Taking on board the comment of @Hans Ludmark, I believe I have found the answer but I'm not entirely sure if it is rigorous. Considering the discontinuity at $\theta=\pi$ I now re-examine the equation

$$T=\frac{2}{\sqrt{\omega^2-a^2}}\left[\tan^{-1}\left(\frac{\omega\tan\left(\frac{\theta}{2}\right)-a}{\sqrt{\omega^2-a^2}}\right)\right]^{2\pi}_{0}.$$

I have split the brackets to be evaluated into two.
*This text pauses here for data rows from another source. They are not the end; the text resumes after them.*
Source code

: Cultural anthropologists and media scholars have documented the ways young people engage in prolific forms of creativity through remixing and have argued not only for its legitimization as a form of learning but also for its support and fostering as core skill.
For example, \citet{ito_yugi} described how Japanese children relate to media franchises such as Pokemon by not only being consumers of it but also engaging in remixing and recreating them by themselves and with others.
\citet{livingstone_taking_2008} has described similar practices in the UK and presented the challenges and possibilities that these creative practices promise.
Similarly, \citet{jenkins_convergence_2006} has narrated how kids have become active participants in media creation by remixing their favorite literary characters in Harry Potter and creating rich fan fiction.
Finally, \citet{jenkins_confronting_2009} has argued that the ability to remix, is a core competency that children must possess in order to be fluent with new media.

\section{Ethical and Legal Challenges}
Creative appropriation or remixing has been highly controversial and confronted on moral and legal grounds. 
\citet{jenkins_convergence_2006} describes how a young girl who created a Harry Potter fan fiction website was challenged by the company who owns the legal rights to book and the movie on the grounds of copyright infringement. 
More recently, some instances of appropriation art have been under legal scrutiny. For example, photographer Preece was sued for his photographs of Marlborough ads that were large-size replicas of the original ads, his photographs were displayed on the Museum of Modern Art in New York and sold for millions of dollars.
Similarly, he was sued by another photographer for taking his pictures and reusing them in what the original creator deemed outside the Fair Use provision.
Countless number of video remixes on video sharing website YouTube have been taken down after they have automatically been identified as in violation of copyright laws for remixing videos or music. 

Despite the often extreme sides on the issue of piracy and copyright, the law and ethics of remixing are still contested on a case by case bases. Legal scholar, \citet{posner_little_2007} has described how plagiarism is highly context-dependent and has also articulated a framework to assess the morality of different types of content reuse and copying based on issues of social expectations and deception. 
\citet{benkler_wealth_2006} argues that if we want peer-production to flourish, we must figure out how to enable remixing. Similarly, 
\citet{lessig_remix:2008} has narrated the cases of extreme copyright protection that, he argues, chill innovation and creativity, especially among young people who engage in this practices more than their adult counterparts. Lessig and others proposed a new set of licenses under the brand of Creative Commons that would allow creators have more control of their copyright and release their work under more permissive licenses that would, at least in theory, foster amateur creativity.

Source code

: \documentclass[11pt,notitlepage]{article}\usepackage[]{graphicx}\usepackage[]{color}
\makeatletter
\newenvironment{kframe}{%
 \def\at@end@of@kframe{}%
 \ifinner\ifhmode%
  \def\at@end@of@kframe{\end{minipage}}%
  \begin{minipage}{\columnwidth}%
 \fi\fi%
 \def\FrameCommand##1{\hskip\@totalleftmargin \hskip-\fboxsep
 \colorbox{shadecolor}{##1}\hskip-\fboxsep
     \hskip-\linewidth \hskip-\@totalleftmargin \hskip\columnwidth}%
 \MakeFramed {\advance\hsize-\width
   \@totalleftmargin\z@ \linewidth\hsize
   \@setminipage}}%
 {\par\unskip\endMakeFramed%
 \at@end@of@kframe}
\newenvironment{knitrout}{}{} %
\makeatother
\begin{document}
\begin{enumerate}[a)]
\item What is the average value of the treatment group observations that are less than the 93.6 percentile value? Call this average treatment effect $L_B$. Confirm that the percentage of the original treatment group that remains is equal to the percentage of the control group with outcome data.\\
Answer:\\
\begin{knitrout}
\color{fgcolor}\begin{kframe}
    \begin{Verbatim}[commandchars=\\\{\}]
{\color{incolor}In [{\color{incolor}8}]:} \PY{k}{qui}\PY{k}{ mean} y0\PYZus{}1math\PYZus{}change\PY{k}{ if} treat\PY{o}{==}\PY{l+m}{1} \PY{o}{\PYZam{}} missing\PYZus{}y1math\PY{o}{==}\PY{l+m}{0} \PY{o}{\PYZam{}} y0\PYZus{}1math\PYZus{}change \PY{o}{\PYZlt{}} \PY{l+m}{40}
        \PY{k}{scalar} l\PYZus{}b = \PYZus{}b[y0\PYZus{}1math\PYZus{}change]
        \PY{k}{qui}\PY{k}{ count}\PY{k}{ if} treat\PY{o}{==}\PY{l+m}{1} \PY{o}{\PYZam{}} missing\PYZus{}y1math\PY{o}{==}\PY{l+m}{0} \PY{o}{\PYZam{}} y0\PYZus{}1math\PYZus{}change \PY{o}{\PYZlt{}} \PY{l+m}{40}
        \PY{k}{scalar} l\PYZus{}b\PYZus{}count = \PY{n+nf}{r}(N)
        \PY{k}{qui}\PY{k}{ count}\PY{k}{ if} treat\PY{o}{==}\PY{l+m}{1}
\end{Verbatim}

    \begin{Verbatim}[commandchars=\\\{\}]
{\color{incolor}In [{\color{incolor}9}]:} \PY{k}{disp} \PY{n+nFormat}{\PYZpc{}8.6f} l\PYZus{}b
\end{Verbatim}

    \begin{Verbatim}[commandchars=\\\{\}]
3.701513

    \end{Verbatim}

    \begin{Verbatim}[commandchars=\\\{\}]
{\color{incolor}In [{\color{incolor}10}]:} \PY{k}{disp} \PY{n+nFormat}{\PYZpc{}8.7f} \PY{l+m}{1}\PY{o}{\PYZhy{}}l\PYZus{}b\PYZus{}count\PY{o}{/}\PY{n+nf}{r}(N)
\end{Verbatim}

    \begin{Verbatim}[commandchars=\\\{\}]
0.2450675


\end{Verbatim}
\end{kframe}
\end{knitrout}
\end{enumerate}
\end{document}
I now write this as $$T=\frac{2}{\sqrt{\omega^2-a^2}}\left(\left[\tan^{-1}\left(\frac{\omega\tan\left(\frac{\theta}{2}\right)-a}{\sqrt{\omega^2-a^2}}\right)\right]^{\pi}_{0}+\left[\tan^{-1}\left(\frac{\omega\tan\left(\frac{\theta}{2}\right)-a}{\sqrt{\omega^2-a^2}}\right)\right]^{2\pi}_{\pi}\right),$$ where the bracket on the left is to the left of $\theta=\pi$ and the bracket on the right is to the right of $\theta=\pi$. I then write this as $$T=\frac{2}{\sqrt{\omega^2-a^2}}\left(\tan^{-1}\left(\frac{\omega\tan\left(\frac{\pi}{2}\right)-a}{\sqrt{\omega^2-a^2}}\right)^--\tan^{-1}\left(\frac{\omega\tan\left(\frac{0}{2}\right)-a}{\sqrt{\omega^2-a^2}}\right)+\tan^{-1}\left(\frac{\omega\tan\left(\frac{2\pi}{2}\right)-a}{\sqrt{\omega^2-a^2}}\right)-\tan^{-1}\left(\frac{\omega\tan\left(\frac{\pi}{2}\right)-a}{\sqrt{\omega^2-a^2}}\right)^+\right)$$ where a '$-$' superscript denotes the term on the left of $\pi$ and a '$+$' superscript denotes the term on the right of $\pi$. The terms $$-\tan^{-1}\left(\frac{\omega\tan\left(\frac{0}{2}\right)-a}{\sqrt{\omega^2-a^2}}\right)$$ and $$+\tan^{-1}\left(\frac{\omega\tan\left(\frac{2\pi}{2}\right)-a}{\sqrt{\omega^2-a^2}}\right)$$ cancel since $\tan\left(\frac{0}{2}\right)=\tan\left(\frac{2\pi}{2}\right)=0$ This leaves $$T=\frac{2}{\sqrt{\omega^2-a^2}}\left(\tan^{-1}\left(\frac{\omega\tan\left(\frac{\pi}{2}\right)-a}{\sqrt{\omega^2-a^2}}\right)^--\tan^{-1}\left(\frac{\omega\tan\left(\frac{\pi}{2}\right)-a}{\sqrt{\omega^2-a^2}}\right)^+\right)$$ For the term on the left of $\pi$, we can take the limit to find $$\lim\limits_{x\to\frac{\pi}{2}^-}\tan(x)=\infty,$$ and for the term on the right of $\pi$ we take the limit to find $$\lim\limits_{x\to\frac{\pi}{2}^+}\tan(x)=-\infty.$$ This reduces our equation to $$T=\frac{2}{\sqrt{\omega^2-a^2}}\left(\tan^{-1}(\infty)-\tan^{-1}(-\infty)\right).$$ Taking limits again we find that $$\lim\limits_{x\to\infty}\tan^{-1}(x)=\frac{\pi}{2}$$ and $$\lim\limits_{x\to-\infty}\tan^{-1}(x)=-\frac{\pi}{2}.$$ Hence: $$T=\frac{2}{\sqrt{\omega^2-a^2}}\left(\frac{\pi}{2}--\frac{\pi}{2}\right)=\frac{2\pi}{\sqrt{\omega^2-a^2}}.$$

Could someone let me know if this is a sound method?